June 14, 2022  By Treena Hein

Designers were looking for a departure from the traditional look of a research building. photo: Stationpoint Photographic

AT A GLANCE – Richardson Innovation Centre

  • Glazing contractor: Glass 8
  • Architectural firm: Number Ten Architectural Group
  • Design-Builder: Bockstael Construction 
  • Total building footprint: 63,000 square feet 
  • Completed: 2020
  • Fabricator: Garabaldi Glass, Burnaby, B.C.
  • Curtainwall: 6 mm Ultraclear with fadeout frit pattern in Hi-Opaci White frit (surface #2)/½-inch Black TGI – argon/6 mm SN68 Ultraclear (surface #3); 6 mm Ultraclear with flood frit in Hi-Opaci White (surface #2)
  • Interior lobby staircase: 10 Ultraclear with fadeout frit pattern in Hi-Opaci White (surface #2)/1.52 mm clear PVB/10 Ultraclear Atrium cube glass: 6mm SNX 62/27 Ultraclear (surface #2)/½-inch black TGI – argon/6 Ultraclear

Setting the tone for future downtown development – that was one of the main design aims for the Richardson Innovation Centre in Winnipeg in terms of its overall look and its use of glass.

This exciting facility is located just south of the city’s historic Exchange District, which a century ago was the fast-beating heart of Winnipeg’s growing finance, manufacturing and transportation sectors.

Design-builder Bockstael Construction notes that the building “has transformed the streetscape of what was once a surface parking lot, just a block away from Waterfront Drive.
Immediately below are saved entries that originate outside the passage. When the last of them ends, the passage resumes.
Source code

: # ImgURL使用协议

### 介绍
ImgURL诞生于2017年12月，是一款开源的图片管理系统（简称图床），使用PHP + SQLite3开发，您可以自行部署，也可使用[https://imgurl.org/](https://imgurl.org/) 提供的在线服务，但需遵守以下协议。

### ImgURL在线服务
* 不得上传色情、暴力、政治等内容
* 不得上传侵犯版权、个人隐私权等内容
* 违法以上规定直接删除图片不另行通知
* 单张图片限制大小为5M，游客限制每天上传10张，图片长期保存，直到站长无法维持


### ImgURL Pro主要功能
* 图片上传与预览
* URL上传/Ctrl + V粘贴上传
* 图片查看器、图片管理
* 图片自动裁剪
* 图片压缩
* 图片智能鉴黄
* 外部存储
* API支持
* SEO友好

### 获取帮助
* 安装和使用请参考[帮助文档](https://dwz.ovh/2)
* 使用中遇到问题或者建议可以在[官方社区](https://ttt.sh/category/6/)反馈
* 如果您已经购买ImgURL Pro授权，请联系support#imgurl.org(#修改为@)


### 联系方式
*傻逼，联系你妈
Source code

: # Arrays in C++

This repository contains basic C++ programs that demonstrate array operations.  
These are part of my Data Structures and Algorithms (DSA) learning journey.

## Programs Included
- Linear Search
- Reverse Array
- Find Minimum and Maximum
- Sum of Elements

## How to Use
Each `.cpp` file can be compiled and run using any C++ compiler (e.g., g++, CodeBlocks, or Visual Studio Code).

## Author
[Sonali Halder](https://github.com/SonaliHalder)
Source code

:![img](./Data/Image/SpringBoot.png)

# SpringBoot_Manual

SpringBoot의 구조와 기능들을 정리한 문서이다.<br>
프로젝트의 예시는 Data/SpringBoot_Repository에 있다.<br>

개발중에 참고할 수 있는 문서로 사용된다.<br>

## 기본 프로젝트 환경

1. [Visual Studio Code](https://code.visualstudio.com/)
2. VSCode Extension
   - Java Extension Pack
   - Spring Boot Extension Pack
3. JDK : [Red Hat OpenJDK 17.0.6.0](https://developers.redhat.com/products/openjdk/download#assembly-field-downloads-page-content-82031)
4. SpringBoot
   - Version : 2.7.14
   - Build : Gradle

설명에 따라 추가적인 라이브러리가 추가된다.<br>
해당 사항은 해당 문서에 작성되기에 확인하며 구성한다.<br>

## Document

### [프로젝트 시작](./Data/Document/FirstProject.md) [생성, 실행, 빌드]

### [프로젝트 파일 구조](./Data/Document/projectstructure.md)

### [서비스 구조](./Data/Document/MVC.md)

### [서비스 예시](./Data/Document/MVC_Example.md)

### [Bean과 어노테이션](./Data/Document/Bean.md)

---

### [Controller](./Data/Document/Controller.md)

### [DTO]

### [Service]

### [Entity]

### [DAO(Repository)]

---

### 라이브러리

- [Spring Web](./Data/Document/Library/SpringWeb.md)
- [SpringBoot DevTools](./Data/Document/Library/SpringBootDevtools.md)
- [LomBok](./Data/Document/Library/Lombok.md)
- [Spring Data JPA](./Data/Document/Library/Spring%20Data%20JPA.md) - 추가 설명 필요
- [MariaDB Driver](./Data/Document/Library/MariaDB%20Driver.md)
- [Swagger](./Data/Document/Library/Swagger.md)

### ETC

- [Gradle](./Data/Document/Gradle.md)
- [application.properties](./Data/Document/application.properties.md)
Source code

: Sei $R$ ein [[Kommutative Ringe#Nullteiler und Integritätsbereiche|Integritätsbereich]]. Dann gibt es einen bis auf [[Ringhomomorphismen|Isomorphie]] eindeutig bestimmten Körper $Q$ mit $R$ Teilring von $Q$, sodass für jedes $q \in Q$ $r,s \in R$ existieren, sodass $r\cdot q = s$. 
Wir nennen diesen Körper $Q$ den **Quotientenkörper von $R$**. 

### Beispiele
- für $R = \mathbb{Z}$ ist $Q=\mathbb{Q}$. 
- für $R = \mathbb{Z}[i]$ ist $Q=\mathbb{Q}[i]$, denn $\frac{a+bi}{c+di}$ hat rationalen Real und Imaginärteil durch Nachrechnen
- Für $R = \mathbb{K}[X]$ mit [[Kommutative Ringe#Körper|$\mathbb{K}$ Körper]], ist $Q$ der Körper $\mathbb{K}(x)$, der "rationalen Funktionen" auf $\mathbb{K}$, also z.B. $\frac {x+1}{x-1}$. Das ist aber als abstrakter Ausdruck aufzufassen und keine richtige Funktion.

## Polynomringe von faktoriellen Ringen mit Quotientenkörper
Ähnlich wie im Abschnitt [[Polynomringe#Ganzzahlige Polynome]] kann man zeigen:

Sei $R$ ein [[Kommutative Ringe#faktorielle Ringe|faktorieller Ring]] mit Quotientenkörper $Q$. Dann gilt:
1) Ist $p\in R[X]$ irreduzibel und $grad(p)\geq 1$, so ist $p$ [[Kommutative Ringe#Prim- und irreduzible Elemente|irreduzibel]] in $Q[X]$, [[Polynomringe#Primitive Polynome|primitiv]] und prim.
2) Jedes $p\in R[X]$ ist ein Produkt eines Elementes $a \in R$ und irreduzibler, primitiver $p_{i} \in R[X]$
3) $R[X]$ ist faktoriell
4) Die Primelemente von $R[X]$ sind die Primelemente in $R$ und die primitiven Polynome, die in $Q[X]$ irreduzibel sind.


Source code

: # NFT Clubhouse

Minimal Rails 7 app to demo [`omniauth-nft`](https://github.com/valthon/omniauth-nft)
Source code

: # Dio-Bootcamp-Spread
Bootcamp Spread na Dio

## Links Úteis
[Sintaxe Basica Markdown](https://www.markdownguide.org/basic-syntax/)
It is a welcome addition to the corner of Westbrook and Lombard and showcases remarkable architectural details at every angle that are highlighted both day and night. The key architectural features include varying limestone textures and glass curtainwall on the exterior, prominent structural overhangs and a centralized glass atrium with a feature staircase.”

Esthetics aside, the Richardson Innovation Centre is a state-of-the-art food product and quality testing facility, housing the food and ingredients division for Richardson International. This company is a leader in the global agricultural and food processing industry and employs 2,600 worldwide. Richardson International’s head office is a block away from the Innovation Centre.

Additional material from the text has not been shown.